* Yum Brands falls on avian flu sales impact
* Initial claims, import-export prices data on tap
* Futures: Dow up 33 pts, S&P up 1.6 pts, Nasdaq off 4.25 pts
By Chuck Mikolajczak
NEW YORK, April 11 (Reuters) - U.S. stock index futures edged higher on Thursday, indicating the S&P may extend its historic highs amid signs China’s recovery may be gaining steam and ahead of U.S. labor market data.
* Both the Dow and S&P climbed more than 1 percent on Wednesday to close at historic highs, boosted by cyclical shares for a second consecutive day.
* Central bank data in China showed Chinese banks made 1.06 trillion yuan ($171.2 billion) of new local currency loans in March, pointing to a recovery being aided by a comfortable amount of credit.
* Investors will peruse weekly jobless claims data due at 8:30 a.m. EDT (1230 GMT) for signs of life in the labor market after Friday’s disappointing payrolls report. Economists in a Reuters survey forecast a total of 365,000 new filings, compared with 385,000 in the prior week.
* Also due at 8:30 a.m. (1230 GMT) are import-export prices for March. Economists in a Reuters survey forecast a 0.5 percent drop in imports and a 0.1 percent rise in exports.
* S&P 500 futures rose 1.6 points and were slightly above fair value, a formula that evaluates pricing by taking into account interest rates, dividends and time to expiration on the contract. Dow Jones industrial average futures rose 33 points, and Nasdaq 100 futures dipped 4.25 points.
* Shares of Yum Brands Inc dipped 2.6 percent to $65 in premarket trading after the biggest foreign fast-food chain operator in China said Wednesday the latest deadly avian flu outbreak would have a “significant, negative impact” on sales at KFC stores in China in April.

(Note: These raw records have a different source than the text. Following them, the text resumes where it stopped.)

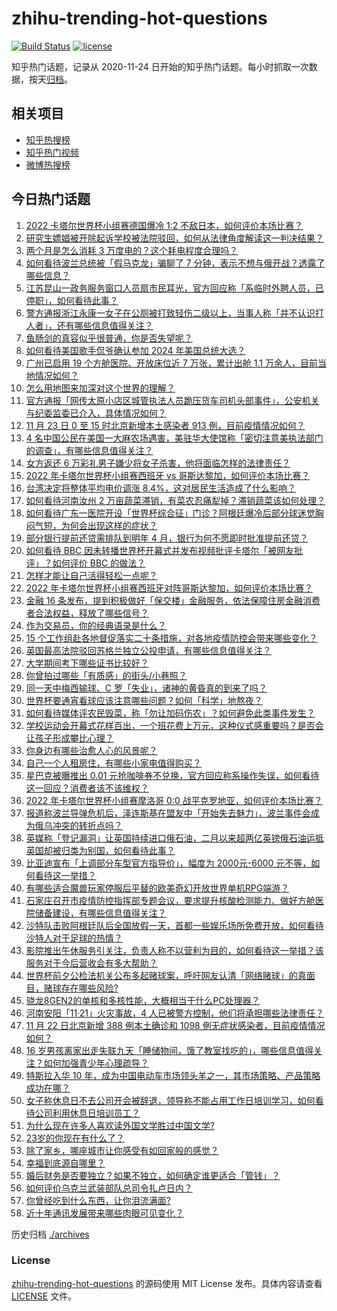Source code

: # zhihu-trending-hot-questions

[![Build Status](https://github.com/justjavac/zhihu-trending-hot-questions/workflows/ci/badge.svg?branch=master)](https://github.com/justjavac/zhihu-trending-hot-questions/actions)
[![license](https://img.shields.io/github/license/justjavac/zhihu-trending-hot-questions)](https://github.com/justjavac/zhihu-trending-hot-questions/blob/master/LICENSE)

知乎热门话题，记录从 2020-11-24 日开始的知乎热门话题。每小时抓取一次数据，按天[归档](./archives)。

## 相关项目

- [知乎热搜榜](https://github.com/justjavac/zhihu-trending-top-search)
- [知乎热门视频](https://github.com/justjavac/zhihu-trending-hot-video)
- [微博热搜榜](https://github.com/justjavac/weibo-trending-hot-search)

## 今日热门话题

<!-- BEGIN -->
<!-- 最后更新时间 Thu Nov 24 2022 02:23:05 GMT+0800 (China Standard Time) -->

1. [2022 卡塔尔世界杯小组赛德国爆冷 1:2 不敌日本，如何评价本场比赛？](https://www.zhihu.com/question/568414222)
1. [研究生嫖娼被开除起诉学校被法院驳回，如何从法律角度解读这一判决结果？](https://www.zhihu.com/question/568380959)
1. [两个月是怎么消耗 3 万度电的？这个耗电程度合理吗？](https://www.zhihu.com/question/568012594)
1. [如何看待波兰总统被「假马克龙」骗聊了 7 分钟，表示不想与俄开战？透露了哪些信息？](https://www.zhihu.com/question/568364732)
1. [江苏昆山一政务服务窗口人员扇市民耳光，官方回应称「系临时外聘人员，已停职」，如何看待此事？](https://www.zhihu.com/question/568392037)
1. [警方通报浙江永康一女子在公厕被打致轻伤二级以上，当事人称「并不认识打人者」，还有哪些信息值得关注？](https://www.zhihu.com/question/567952613)
1. [鱼肠剑的真容似乎很普通，你是否失望呢？](https://www.zhihu.com/question/29680721)
1. [如何看待美国歌手侃爷确认参加 2024 年美国总统大选？](https://www.zhihu.com/question/568151306)
1. [广州已启用 19 个方舱医院、开放床位近 7 万张，累计出舱 1.1 万余人，目前当地情况如何？](https://www.zhihu.com/question/568399780)
1. [怎么用地图来加深对这个世界的理解？](https://www.zhihu.com/question/46221925)
1. [官方通报「网传太原小店区城管执法人员跪压货车司机头部事件」，公安机关与纪委监委已介入，具体情况如何？](https://www.zhihu.com/question/568359460)
1. [11 月 23 日 0 至 15 时北京新增本土感染者 913 例，目前疫情情况如何？](https://www.zhihu.com/question/568398993)
1. [4 名中国公民在美国一大麻农场遇害，美驻华大使馆称「密切注意美执法部门的调查」，有哪些信息值得关注？](https://www.zhihu.com/question/568381164)
1. [女方返还 6 万彩礼男子嫌少将女子杀害，他将面临怎样的法律责任？](https://www.zhihu.com/question/568201785)
1. [2022 年卡塔尔世界杯小组赛西班牙 vs 哥斯达黎加，如何评价本场比赛？](https://www.zhihu.com/question/568437341)
1. [台湾决定将整体平均电价调涨 8.4%，这对居民生活造成了什么影响？](https://www.zhihu.com/question/568000939)
1. [如何看待河南汝州 2 万亩蔬菜滞销，有菜农忍痛犁掉？滞销蔬菜该如何处理？](https://www.zhihu.com/question/567188771)
1. [如何看待广东一医院开设「世界杯综合征」门诊？阿根廷爆冷后部分球迷觉胸闷气短，为何会出现这样的症状？](https://www.zhihu.com/question/568399632)
1. [部分银行提前还贷需排队到明年 4 月，银行为何不愿即时批准提前还贷？](https://www.zhihu.com/question/568204949)
1. [如何看待 BBC 因未转播世界杯开幕式并发布视频批评卡塔尔「被网友批评」？如何评价 BBC 的做法？](https://www.zhihu.com/question/567985330)
1. [怎样才能让自己活得轻松一点呢？](https://www.zhihu.com/question/480803314)
1. [2022 年卡塔尔世界杯小组赛西班牙对阵哥斯达黎加，如何评价本场比赛？](https://www.zhihu.com/question/568228542)
1. [金融 16 条发布，提到积极做好「保交楼」金融服务，依法保障住房金融消费者合法权益，释放了哪些信号？](https://www.zhihu.com/question/568411408)
1. [作为交易员，你的经典语录是什么？](https://www.zhihu.com/question/556319416)
1. [15 个工作组赴各地督促落实二十条措施，对各地疫情防控会带来哪些变化？](https://www.zhihu.com/question/568374909)
1. [英国最高法院驳回苏格兰独立公投申请，有哪些信息值得关注？](https://www.zhihu.com/question/568404551)
1. [大学期间考下哪些证书比较好？](https://www.zhihu.com/question/20078229)
1. [你曾拍过哪些「有质感」的街头/小巷照？](https://www.zhihu.com/question/567250461)
1. [同一天中梅西输球、C 罗「失业」，诸神的黄昏真的到来了吗？](https://www.zhihu.com/question/568341015)
1. [世界杯要通宵看球应该注意哪些问题？如何「科学」地熬夜？](https://www.zhihu.com/question/567958359)
1. [如何看待媒体评农民毁菜，称「勿让加码伤农」？如何避免此类事件发生？](https://www.zhihu.com/question/568346184)
1. [学校运动会开幕式花样百出，一个班花费上万元，这种仪式感重要吗？是否会让孩子形成攀比心理？](https://www.zhihu.com/question/568152804)
1. [你身边有哪些治愈人心的风景呢？](https://www.zhihu.com/question/552541172)
1. [自己一个人租房住，有哪些小家电值得购买？](https://www.zhihu.com/question/567023813)
1. [星巴克被曝推出 0.01 元抢咖啡券不兑换，官方回应称系操作失误，如何看待这一回应？消费者该不该维权？](https://www.zhihu.com/question/568393157)
1. [2022 年卡塔尔世界杯小组赛摩洛哥 0:0 战平克罗地亚，如何评价本场比赛？](https://www.zhihu.com/question/568397224)
1. [报道称波兰导弹危机后，泽连斯基在盟友中「开始失去魅力」，波兰事件会成为俄乌冲突的转折点吗？](https://www.zhihu.com/question/568192867)
1. [英媒称「登记漏洞」让英国持续进口俄石油，二月以来超两亿英镑俄石油运抵英国却被归类为别国，如何看待此事？](https://www.zhihu.com/question/568176342)
1. [比亚迪宣布「上调部分车型官方指导价」，幅度为 2000元-6000 元不等，如何看待这一举措？](https://www.zhihu.com/question/568355578)
1. [有哪些适合魔兽玩家停服后平替的欧美奇幻开放世界单机RPG端游？](https://www.zhihu.com/question/568000884)
1. [石家庄召开市疫情防控指挥部专题会议，要求提升核酸检测能力、做好方舱医院储备建设，有哪些信息值得关注？](https://www.zhihu.com/question/568148714)
1. [沙特队击败阿根廷队后全国放假一天，首都一些娱乐场所免费开放，如何看待沙特人对于足球的热情？](https://www.zhihu.com/question/568332435)
1. [影院推出午休服务引关注，负责人称不以营利为目的，如何看待这一举措？该服务对于今后营收会有多大帮助？](https://www.zhihu.com/question/568354219)
1. [世界杯前夕公检法机关公布多起赌球案，呼吁网友认清「网络赌球」的真面目，赌球存在哪些风险?](https://www.zhihu.com/question/567951298)
1. [骁龙8GEN2的单核和多核性能，大概相当于什么PC处理器？](https://www.zhihu.com/question/567970249)
1. [河南安阳「11·21」火灾事故，4 人已被警方控制，他们将承担哪些法律责任？](https://www.zhihu.com/question/568332913)
1. [11 月 22 日北京新增 388 例本土确诊和 1098 例无症状感染者，目前疫情情况如何？](https://www.zhihu.com/question/568333254)
1. [16 岁男孩离家出走失联九天「睡储物间，饿了教室找吃的」，哪些信息值得关注？如何加强青少年心理疏导？](https://www.zhihu.com/question/567940276)
1. [特斯拉入华 10 年，成为中国电动车市场领头羊之一，其市场策略、产品策略成功在哪？](https://www.zhihu.com/question/567257276)
1. [女子称休息日不去公司开会被辞退，领导称不能占用工作日培训学习，如何看待公司利用休息日培训员工？](https://www.zhihu.com/question/568179599)
1. [为什么现在许多人喜欢读外国文学胜过中国文学?](https://www.zhihu.com/question/31085247)
1. [23岁的你现在有什么了？](https://www.zhihu.com/question/466947617)
1. [除了家乡，哪座城市让你感受有如回家般的感觉？](https://www.zhihu.com/question/568033047)
1. [幸福到底源自哪里？](https://www.zhihu.com/question/564230273)
1. [婚后财务是否要独立？如果不独立，如何确定谁更适合「管钱」？](https://www.zhihu.com/question/567995547)
1. [如何评价乌克兰武装部队总司令扎卢日内？](https://www.zhihu.com/question/523833487)
1. [你曾经吃到什么东西，让你泪流满面?](https://www.zhihu.com/question/565537890)
1. [近十年通讯发展带来哪些肉眼可见变化？](https://www.zhihu.com/question/567941051)

<!-- END -->

历史归档 [./archives](./archives)

### License

[zhihu-trending-hot-questions](https://github.com/justjavac/zhihu-trending-hot-questions)
的源码使用 MIT License 发布。具体内容请查看 [LICENSE](./LICENSE) 文件。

* Retailers will be in focus as they post monthly sales results. Warehouse club chain Costco Wholesale Corp reported a 4 percent rise in March sales at stores open at least a year, missing analysts’ expectations, due to lower fuel prices and a strong dollar.
* Microsoft Corp dropped 3.1 percent to $29.35 in premarket trading after Goldman Sachs cut its rating on the stock to “sell” from “neutral.”
* Chevron Corp, the second-largest U.S. oil company, said its production of oil and gas fell from a relatively strong fourth quarter as work on two of its three biggest U.S. refineries cut into downstream performance.
* Deutsche Telekom sweetened its terms on Wednesday for the proposed merger between T-Mobile USA and MetroPCS Communications by reducing the combined company’s debt, bowing to pressure from activists and proxy advisory firms.
* Three more top executives at J.C. Penney have left the ailing retailer, the New York Post reported, following the ouster of Chief Executive Ron Johnson.
* European shares paused after their biggest daily rise in three months in the previous session, with profit-taking in miners capping gains following record highs on the U.S. stock market.
* Asian shares were boosted by fresh data that underscored a recovery in China and Wall Street’s record closing overnight.